Mrs Chapman said the dog owner has apologised to her for the attack and explained that the dogs somehow escaped from her garden, which was fenced off, and into the farmer’s field.
It is believed the owner’s home insurance company has agreed to pay the full costs.
“We are due to start lambing on 22 March and it’s a very anxious time for us all,” said Mrs Chapman.
“Only three of the 29 sheep in that field had not been marked at all. They were all in-lamb.
“The damage the dogs did was unbelievable. It must have been a frenzied attack. It’s not just the financial loss, but the emotional suffering it has caused us has been tough to handle.
“When you and your teenage children are bringing in injured sheep out of a dyke at 10.30pm, it’s a pretty awful scenario.”

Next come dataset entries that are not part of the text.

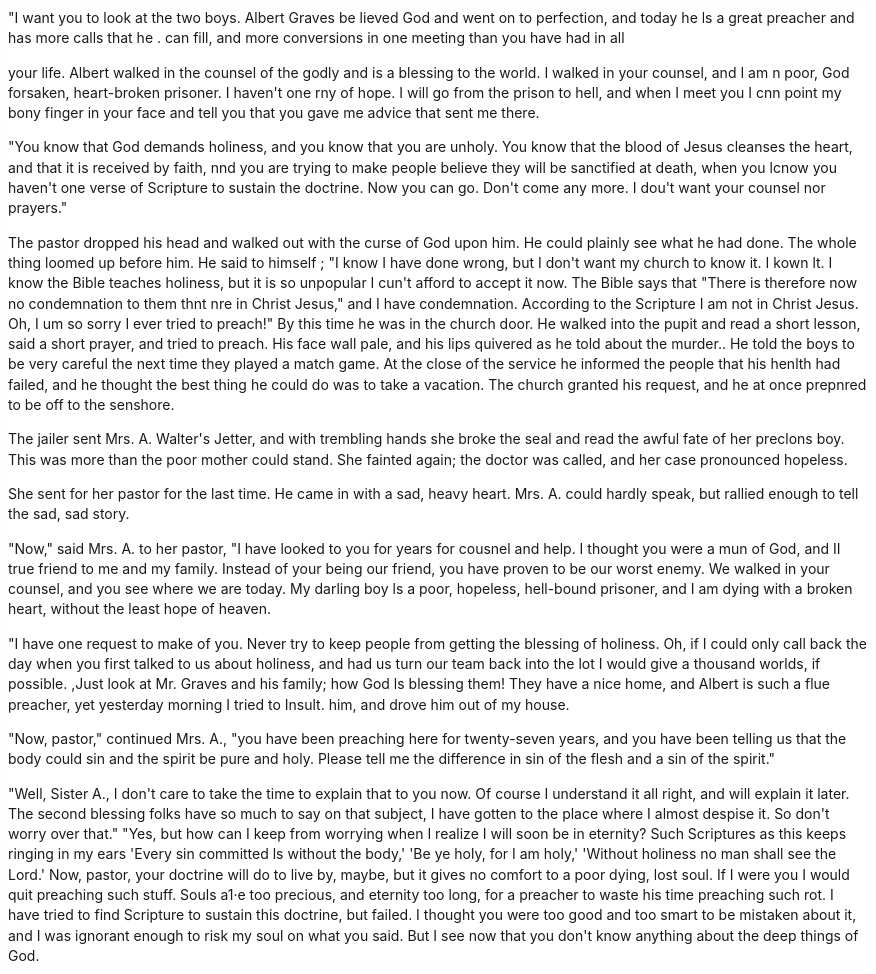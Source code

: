 "I want you to look at the two boys. Albert Graves be lieved God and went on to perfection, and today he ls a great preacher and has more calls that he . can fill, and more conversions in one meeting than you have had in all

your life. Albert walked in the counsel of the godly and is a blessing to the world. I walked in your counsel, and I am n poor, God forsaken, heart-broken prisoner. I haven't one rny of hope. I will go from the prison to hell, and when I meet you I cnn point my bony finger in your face and tell you that you gave me advice that sent me there.

"You know that God demands holiness, and you know that you are unholy. You know that the blood of Jesus cleanses the heart, and that it is received by faith, nnd you are trying to make people believe they will be sanctified at death, when you lcnow you haven't one verse of Scripture to sustain the doctrine. Now you can go. Don't come any more. I dou't want your counsel nor prayers."

The pastor dropped his head and walked out with the curse of God upon him. He could plainly see what he had done. The whole thing loomed up before him. He said to himself ; "I know I have done wrong, but I don't want my church to know it. I kown lt. I know the Bible teaches holiness, but it is so unpopular I cun't afford to accept it now. The Bible says that "There is therefore now no condemnation to them thnt nre in Christ Jesus," and I have condemnation. According to the Scripture I am not in Christ Jesus. Oh, I um so sorry I ever tried to preach!" By this time he was in the church door. He walked into the pupit and read a short lesson, said a short prayer, and tried to preach. His face wall pale, and his lips quivered as he told about the murder.. He told the boys to be very careful the next time they played a match game. At the close of the service he informed the people that his henlth had failed, and he thought the best thing he could do was to take a vacation. The church granted his request, and he at once prepnred to be off to the senshore.

The jailer sent Mrs. A. Walter's Jetter, and with trembling hands she broke the seal and read the awful fate of her preclons boy. This was more than the poor mother could stand. She fainted again; the doctor was called, and her case pronounced hopeless.

She sent for her pastor for the last time. He came in with a sad, heavy heart. Mrs. A. could hardly speak, but rallied enough to tell the sad, sad story.

"Now," said Mrs. A. to her pastor, "I have looked to you for years for cousnel and help. I thought you were a mun of God, and II true friend to me and my family. Instead of your being our friend, you have proven to be our worst enemy. We walked in your counsel, and you see where we are today. My darling boy ls a poor, hopeless, hell-bound prisoner, and I am dying with a broken heart, without the least hope of heaven.

"I have one request to make of you. Never try to keep people from getting the blessing of holiness. Oh, if I could only call back the day when you first talked to us about holiness, and had us turn our team back into the lot I would give a thousand worlds, if possible. ,Just look at Mr. Graves and his family; how God ls blessing them! They have a nice home, and Albert is such a flue preacher, yet yesterday morning I tried to Insult. him, and drove him out of my house.

"Now, pastor," continued Mrs. A., "you have been preaching here for twenty-seven years, and you have been telling us that the body could sin and the spirit be pure and holy. Please tell me the difference in sin of the flesh and a sin of the spirit."

"Well, Sister A., I don't care to take the time to explain that to you now. Of course I understand it all right, and will explain it later. The second blessing folks have so much to say on that subject, I have gotten to the place where I almost despise it. So don't worry over that." "Yes, but how can I keep from worrying when I realize I will soon be in eternity? Such Scriptures as this keeps ringing in my ears 'Every sin committed ls without the body,' 'Be ye holy, for I am holy,' 'Without holiness no man shall see the Lord.' Now, pastor, your doctrine will do to live by, maybe, but it gives no comfort to a poor dying, lost soul. If I were you I would quit preaching such stuff. Souls a1·e too precious, and eternity too long, for a preacher to waste his time preaching such rot. I have tried to find Scripture to sustain this doctrine, but failed. I thought you were too good and too smart to be mistaken about it, and I was ignorant enough to risk my soul on what you said. But I see now that you don't know anything about the deep things of God.
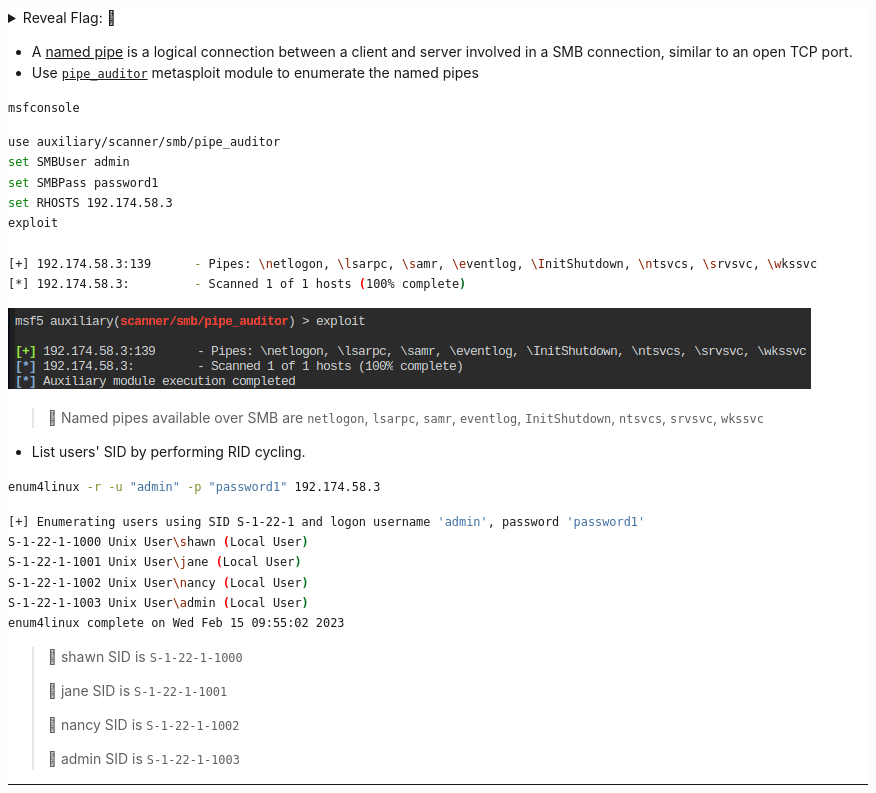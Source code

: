 <details><summary>Reveal Flag:  🚩</summary></details>

- A [named pipe](https://learn.microsoft.com/en-us/openspecs/windows_protocols/ms-wpo/4de75e21-36fd-440a-859b-75accc74487c) is a logical connection between a client and server involved in a SMB connection, similar to an open TCP port.
- Use [`pipe_auditor`](https://www.rapid7.com/db/modules/auxiliary/scanner/smb/pipe_auditor) metasploit module to enumerate the named pipes

```bash
msfconsole
```

```bash
use auxiliary/scanner/smb/pipe_auditor 
set SMBUser admin
set SMBPass password1
set RHOSTS 192.174.58.3
exploit

[+] 192.174.58.3:139      - Pipes: \netlogon, \lsarpc, \samr, \eventlog, \InitShutdown, \ntsvcs, \srvsvc, \wkssvc
[*] 192.174.58.3:         - Scanned 1 of 1 hosts (100% complete)
```

![metasploit pipe_auditor](.gitbook/assets/image-20230215105049826.png)

> 📌 Named pipes available over SMB are `netlogon`, `lsarpc`, `samr`, `eventlog`, `InitShutdown`, `ntsvcs`, `srvsvc`, `wkssvc`

- List users' SID by performing RID cycling.

```bash
enum4linux -r -u "admin" -p "password1" 192.174.58.3
```

```bash
[+] Enumerating users using SID S-1-22-1 and logon username 'admin', password 'password1'
S-1-22-1-1000 Unix User\shawn (Local User)
S-1-22-1-1001 Unix User\jane (Local User)
S-1-22-1-1002 Unix User\nancy (Local User)
S-1-22-1-1003 Unix User\admin (Local User)
enum4linux complete on Wed Feb 15 09:55:02 2023
```

> 📌 shawn SID is `S-1-22-1-1000`
>
> 📌 jane SID is `S-1-22-1-1001`
>
> 📌 nancy SID is `S-1-22-1-1002`
>
> 📌 admin SID is `S-1-22-1-1003`

------

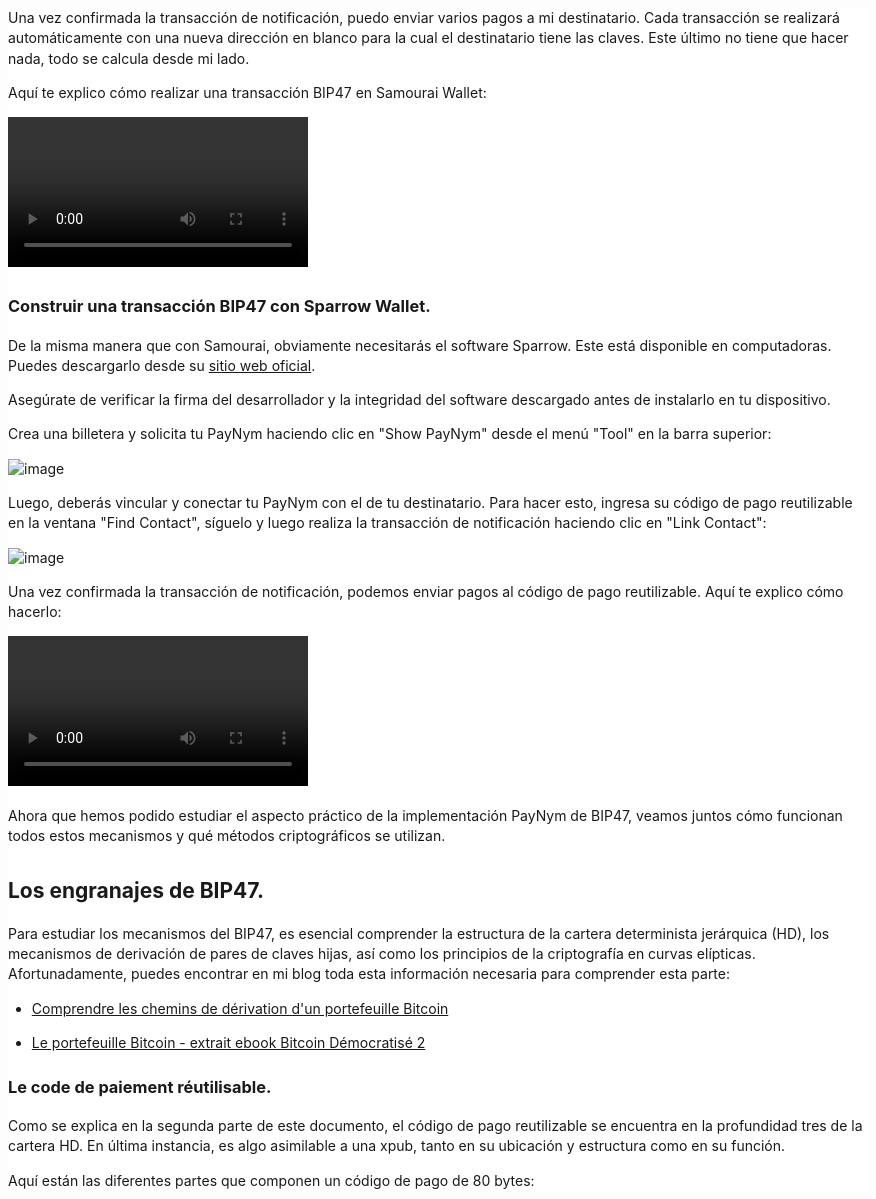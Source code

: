 Una vez confirmada la transacción de notificación, puedo enviar varios pagos a mi destinatario. Cada transacción se realizará automáticamente con una nueva dirección en blanco para la cual el destinatario tiene las claves. Este último no tiene que hacer nada, todo se calcula desde mi lado.

Aquí te explico cómo realizar una transacción BIP47 en Samourai Wallet:

![video](assets/7.mp4)

### Construir una transacción BIP47 con Sparrow Wallet.

De la misma manera que con Samourai, obviamente necesitarás el software Sparrow. Este está disponible en computadoras. Puedes descargarlo desde su [sitio web oficial](https://sparrowwallet.com/).

Asegúrate de verificar la firma del desarrollador y la integridad del software descargado antes de instalarlo en tu dispositivo.

Crea una billetera y solicita tu PayNym haciendo clic en "Show PayNym" desde el menú "Tool" en la barra superior:

![image](assets/8.png)

Luego, deberás vincular y conectar tu PayNym con el de tu destinatario. Para hacer esto, ingresa su código de pago reutilizable en la ventana "Find Contact", síguelo y luego realiza la transacción de notificación haciendo clic en "Link Contact":

![image](assets/9.png)

Una vez confirmada la transacción de notificación, podemos enviar pagos al código de pago reutilizable. Aquí te explico cómo hacerlo:

![video](assets/10.mp4)

Ahora que hemos podido estudiar el aspecto práctico de la implementación PayNym de BIP47, veamos juntos cómo funcionan todos estos mecanismos y qué métodos criptográficos se utilizan.

## Los engranajes de BIP47.

Para estudiar los mecanismos del BIP47, es esencial comprender la estructura de la cartera determinista jerárquica (HD), los mecanismos de derivación de pares de claves hijas, así como los principios de la criptografía en curvas elípticas. Afortunadamente, puedes encontrar en mi blog toda esta información necesaria para comprender esta parte:

- [Comprendre les chemins de dérivation d'un portefeuille Bitcoin](https://www.pandul.fr/post/comprendre-les-chemins-de-d%C3%A9rivation-d-un-portefeuille-bitcoin)

- [Le portefeuille Bitcoin - extrait ebook Bitcoin Démocratisé 2](https://www.pandul.fr/post/le-portefeuille-bitcoin-extrait-ebook-bitcoin-d%C3%A9mocratis%C3%A9-2)

### Le code de paiement réutilisable.

Como se explica en la segunda parte de este documento, el código de pago reutilizable se encuentra en la profundidad tres de la cartera HD. En última instancia, es algo asimilable a una xpub, tanto en su ubicación y estructura como en su función.

Aquí están las diferentes partes que componen un código de pago de 80 bytes:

The case has been handed over to the Crown Prosecution Service to decide whether to press charges against the owner, which could result in a fine up to £1,000 and an order for the destruction of the dogs.
Livestock worrying by dogs is estimated to cost the industry at least £1.2m a year. The NFU’s Love Your Countryside campaign is highlighting the issue.
NFU livestock board chairman Charles Sercombe said: “Farms are working environments and farmers always think very carefully about where they keep their livestock at this time of the year. So if you’re out walking your dog, please be sympathetic, especially to those animals rearing their young, and give them space.
“When walking with dogs in fields with livestock, the advice is to keep your dog close, under effective control, and on a short lead. If you feel threatened, release your dog so you can both get to safety separately.
“Remember that our animals are our livelihood and we can’t risk having them distressed, hurt or killed by dogs with irresponsible owners. So, be responsible by following a few simple dos and don’ts and back British farming.”
Anyone who witnesses sheep being chased or attacked should call 101 immediately.